Stored data entries:

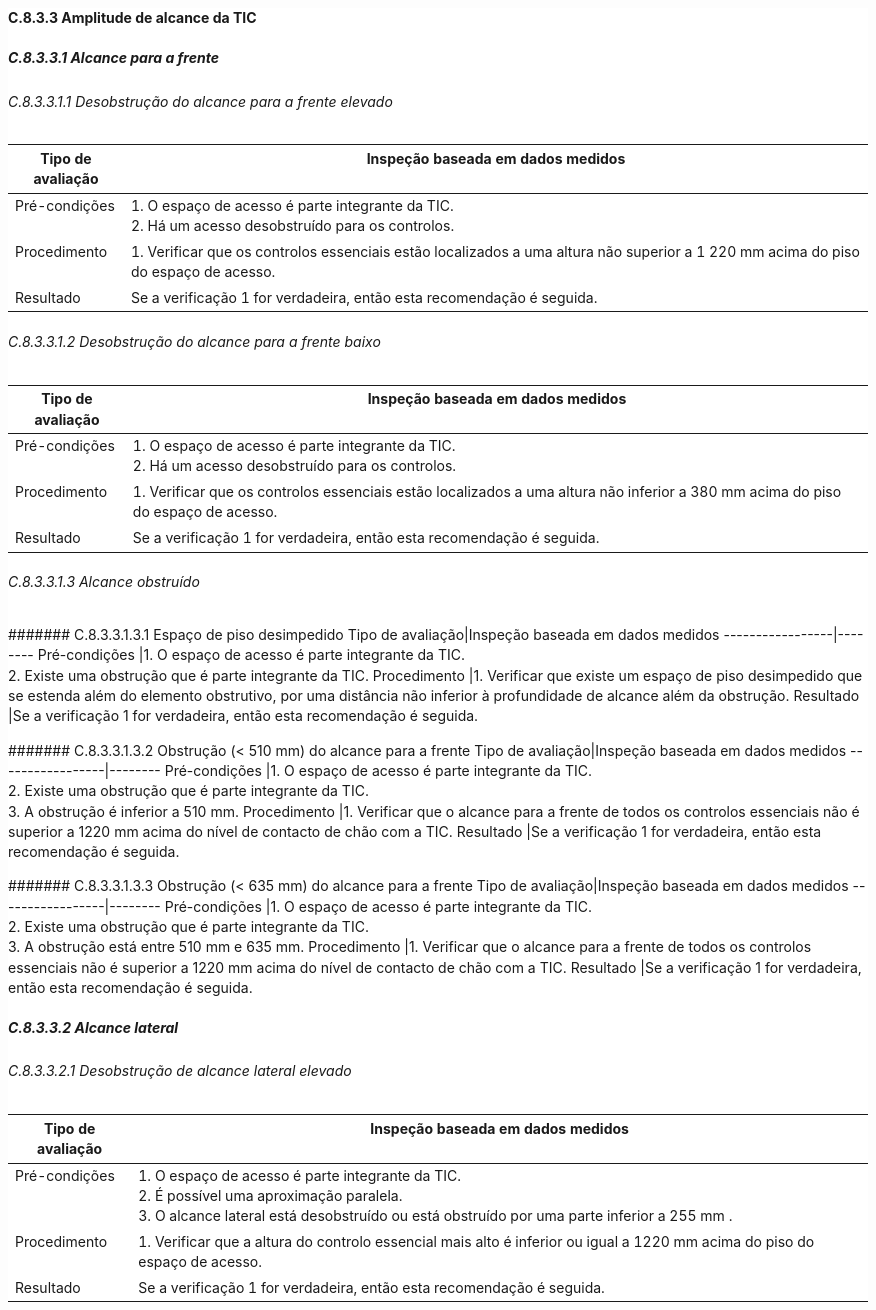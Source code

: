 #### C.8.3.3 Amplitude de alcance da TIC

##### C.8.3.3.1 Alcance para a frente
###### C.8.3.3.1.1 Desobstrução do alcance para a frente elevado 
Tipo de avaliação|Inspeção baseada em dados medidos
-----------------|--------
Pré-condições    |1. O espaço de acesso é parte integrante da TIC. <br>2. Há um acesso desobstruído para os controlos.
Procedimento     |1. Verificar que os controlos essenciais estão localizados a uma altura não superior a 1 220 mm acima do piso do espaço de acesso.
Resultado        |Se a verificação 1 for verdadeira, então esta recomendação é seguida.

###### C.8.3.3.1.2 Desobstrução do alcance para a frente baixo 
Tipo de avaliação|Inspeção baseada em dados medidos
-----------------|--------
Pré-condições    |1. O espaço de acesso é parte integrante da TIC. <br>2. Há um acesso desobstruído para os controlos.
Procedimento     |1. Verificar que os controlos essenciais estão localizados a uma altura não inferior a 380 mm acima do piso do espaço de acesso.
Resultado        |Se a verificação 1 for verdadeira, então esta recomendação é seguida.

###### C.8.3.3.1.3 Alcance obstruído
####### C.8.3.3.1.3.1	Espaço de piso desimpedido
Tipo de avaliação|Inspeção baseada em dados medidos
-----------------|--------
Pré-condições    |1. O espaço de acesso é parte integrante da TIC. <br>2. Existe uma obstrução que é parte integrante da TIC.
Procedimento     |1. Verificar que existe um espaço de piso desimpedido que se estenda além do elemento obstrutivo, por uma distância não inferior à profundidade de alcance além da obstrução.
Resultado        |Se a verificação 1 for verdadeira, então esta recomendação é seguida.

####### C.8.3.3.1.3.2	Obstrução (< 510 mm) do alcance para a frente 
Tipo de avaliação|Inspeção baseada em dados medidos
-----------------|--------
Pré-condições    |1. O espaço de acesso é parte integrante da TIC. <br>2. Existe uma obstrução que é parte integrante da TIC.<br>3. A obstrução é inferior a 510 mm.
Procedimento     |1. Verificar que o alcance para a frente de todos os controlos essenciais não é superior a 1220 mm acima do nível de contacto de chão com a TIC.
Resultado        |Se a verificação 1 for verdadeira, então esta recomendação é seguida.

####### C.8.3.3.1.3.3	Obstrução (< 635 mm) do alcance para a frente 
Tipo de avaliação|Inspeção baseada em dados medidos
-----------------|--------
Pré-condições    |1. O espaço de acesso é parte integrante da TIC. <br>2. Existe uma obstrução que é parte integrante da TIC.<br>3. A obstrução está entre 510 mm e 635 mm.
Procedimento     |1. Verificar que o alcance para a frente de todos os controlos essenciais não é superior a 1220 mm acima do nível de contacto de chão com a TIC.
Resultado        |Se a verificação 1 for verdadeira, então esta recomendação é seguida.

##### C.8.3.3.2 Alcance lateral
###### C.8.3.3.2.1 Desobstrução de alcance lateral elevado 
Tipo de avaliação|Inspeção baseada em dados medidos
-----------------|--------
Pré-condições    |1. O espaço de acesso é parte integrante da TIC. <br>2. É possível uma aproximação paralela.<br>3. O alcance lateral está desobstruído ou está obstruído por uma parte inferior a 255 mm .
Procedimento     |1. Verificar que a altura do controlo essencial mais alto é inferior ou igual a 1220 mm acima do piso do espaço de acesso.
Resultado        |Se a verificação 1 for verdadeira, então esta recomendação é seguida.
* * *
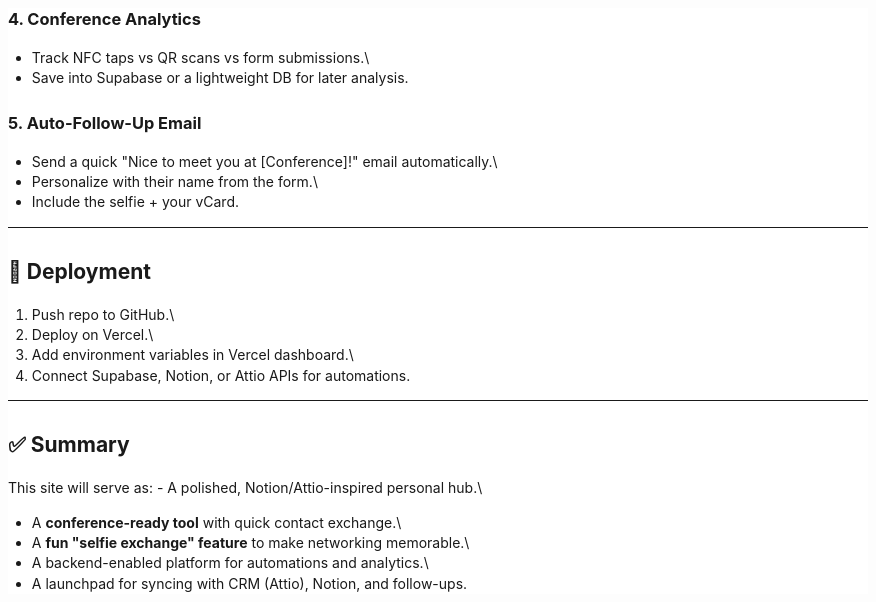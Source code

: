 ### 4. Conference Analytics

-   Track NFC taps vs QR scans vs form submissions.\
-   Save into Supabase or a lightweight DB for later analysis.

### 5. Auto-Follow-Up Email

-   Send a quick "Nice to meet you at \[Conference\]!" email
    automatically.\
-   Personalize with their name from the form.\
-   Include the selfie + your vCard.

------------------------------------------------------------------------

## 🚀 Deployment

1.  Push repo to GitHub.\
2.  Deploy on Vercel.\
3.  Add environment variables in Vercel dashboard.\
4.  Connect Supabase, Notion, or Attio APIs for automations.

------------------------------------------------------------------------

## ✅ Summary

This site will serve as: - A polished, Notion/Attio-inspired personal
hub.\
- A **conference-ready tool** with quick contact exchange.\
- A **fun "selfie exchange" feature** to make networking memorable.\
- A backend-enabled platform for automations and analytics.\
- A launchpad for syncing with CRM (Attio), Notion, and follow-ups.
...
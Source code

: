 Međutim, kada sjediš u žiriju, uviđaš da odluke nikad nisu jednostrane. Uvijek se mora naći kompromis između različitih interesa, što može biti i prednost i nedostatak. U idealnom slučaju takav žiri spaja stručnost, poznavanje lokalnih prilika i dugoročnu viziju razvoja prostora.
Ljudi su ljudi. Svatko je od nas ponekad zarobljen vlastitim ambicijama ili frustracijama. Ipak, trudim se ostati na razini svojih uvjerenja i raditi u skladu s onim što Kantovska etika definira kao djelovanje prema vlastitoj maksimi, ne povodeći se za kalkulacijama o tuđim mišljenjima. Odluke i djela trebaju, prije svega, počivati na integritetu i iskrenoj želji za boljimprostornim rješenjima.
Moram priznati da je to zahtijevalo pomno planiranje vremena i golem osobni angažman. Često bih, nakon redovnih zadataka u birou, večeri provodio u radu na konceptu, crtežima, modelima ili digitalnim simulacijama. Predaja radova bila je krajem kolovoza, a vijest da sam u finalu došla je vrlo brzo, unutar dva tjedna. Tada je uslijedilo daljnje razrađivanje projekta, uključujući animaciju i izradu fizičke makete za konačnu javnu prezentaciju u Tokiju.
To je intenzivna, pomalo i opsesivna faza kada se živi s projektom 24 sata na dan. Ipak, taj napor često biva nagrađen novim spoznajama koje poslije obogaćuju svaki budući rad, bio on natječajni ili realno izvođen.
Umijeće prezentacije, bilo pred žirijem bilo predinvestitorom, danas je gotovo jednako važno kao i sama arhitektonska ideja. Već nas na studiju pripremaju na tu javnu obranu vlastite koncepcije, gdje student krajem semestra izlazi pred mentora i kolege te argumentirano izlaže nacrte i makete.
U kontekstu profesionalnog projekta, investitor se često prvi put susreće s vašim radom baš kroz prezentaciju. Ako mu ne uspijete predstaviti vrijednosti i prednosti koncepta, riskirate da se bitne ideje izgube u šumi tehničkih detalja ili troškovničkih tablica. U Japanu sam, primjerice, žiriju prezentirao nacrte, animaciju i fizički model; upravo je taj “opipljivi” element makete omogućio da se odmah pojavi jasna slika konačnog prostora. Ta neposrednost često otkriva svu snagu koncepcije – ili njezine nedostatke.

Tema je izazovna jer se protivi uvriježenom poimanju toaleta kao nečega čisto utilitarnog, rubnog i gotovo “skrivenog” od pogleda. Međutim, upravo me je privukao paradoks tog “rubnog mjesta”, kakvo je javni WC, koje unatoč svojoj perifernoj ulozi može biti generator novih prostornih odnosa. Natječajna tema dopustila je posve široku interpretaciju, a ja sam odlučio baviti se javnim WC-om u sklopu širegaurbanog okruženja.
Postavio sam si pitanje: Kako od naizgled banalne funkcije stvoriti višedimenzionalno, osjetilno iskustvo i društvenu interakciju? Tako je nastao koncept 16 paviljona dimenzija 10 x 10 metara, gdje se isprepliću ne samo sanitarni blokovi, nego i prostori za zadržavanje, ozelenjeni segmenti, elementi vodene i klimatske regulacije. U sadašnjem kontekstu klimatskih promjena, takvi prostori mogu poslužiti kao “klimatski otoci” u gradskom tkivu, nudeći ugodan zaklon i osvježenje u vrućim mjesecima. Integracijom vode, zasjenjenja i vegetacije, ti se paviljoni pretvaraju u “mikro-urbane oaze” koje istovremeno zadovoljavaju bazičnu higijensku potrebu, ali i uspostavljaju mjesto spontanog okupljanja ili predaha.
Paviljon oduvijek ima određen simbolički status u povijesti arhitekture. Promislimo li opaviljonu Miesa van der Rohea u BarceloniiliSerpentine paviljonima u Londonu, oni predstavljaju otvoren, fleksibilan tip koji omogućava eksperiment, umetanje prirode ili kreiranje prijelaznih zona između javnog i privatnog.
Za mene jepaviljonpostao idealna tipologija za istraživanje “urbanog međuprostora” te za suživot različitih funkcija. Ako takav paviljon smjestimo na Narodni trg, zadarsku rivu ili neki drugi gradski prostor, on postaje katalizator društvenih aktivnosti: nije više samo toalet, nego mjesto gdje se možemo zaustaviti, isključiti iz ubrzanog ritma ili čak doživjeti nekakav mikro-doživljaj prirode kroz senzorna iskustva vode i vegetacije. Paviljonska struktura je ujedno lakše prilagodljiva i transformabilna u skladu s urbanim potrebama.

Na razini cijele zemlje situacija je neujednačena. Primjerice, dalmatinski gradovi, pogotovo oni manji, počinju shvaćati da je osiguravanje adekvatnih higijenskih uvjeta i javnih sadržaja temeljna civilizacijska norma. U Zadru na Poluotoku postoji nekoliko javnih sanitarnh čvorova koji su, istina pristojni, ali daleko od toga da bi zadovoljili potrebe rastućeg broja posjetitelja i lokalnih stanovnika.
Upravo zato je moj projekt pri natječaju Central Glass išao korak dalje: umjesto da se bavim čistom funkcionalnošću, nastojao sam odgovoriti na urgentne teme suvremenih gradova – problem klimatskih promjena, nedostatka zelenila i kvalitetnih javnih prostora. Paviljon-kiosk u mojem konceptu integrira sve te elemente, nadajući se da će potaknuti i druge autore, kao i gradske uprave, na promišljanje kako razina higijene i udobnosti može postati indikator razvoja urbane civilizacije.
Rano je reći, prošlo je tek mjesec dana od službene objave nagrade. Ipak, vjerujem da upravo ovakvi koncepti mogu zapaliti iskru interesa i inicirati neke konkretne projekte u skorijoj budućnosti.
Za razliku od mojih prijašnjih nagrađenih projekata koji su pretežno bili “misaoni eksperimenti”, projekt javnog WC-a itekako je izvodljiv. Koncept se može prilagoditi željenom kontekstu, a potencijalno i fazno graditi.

What is being asked => The response must hold only the lines above from the line with "além da obstrução." through the line with "mm e 635 mm.", each copied exactly, both ends kept.

Result =>
Procedimento     |1. Verificar que existe um espaço de piso desimpedido que se estenda além do elemento obstrutivo, por uma distância não inferior à profundidade de alcance além da obstrução.
Resultado        |Se a verificação 1 for verdadeira, então esta recomendação é seguida.

####### C.8.3.3.1.3.2	Obstrução (< 510 mm) do alcance para a frente 
Tipo de avaliação|Inspeção baseada em dados medidos
-----------------|--------
Pré-condições    |1. O espaço de acesso é parte integrante da TIC. <br>2. Existe uma obstrução que é parte integrante da TIC.<br>3. A obstrução é inferior a 510 mm.
Procedimento     |1. Verificar que o alcance para a frente de todos os controlos essenciais não é superior a 1220 mm acima do nível de contacto de chão com a TIC.
Resultado        |Se a verificação 1 for verdadeira, então esta recomendação é seguida.

####### C.8.3.3.1.3.3	Obstrução (< 635 mm) do alcance para a frente 
Tipo de avaliação|Inspeção baseada em dados medidos
-----------------|--------
Pré-condições    |1. O espaço de acesso é parte integrante da TIC. <br>2. Existe uma obstrução que é parte integrante da TIC.<br>3. A obstrução está entre 510 mm e 635 mm.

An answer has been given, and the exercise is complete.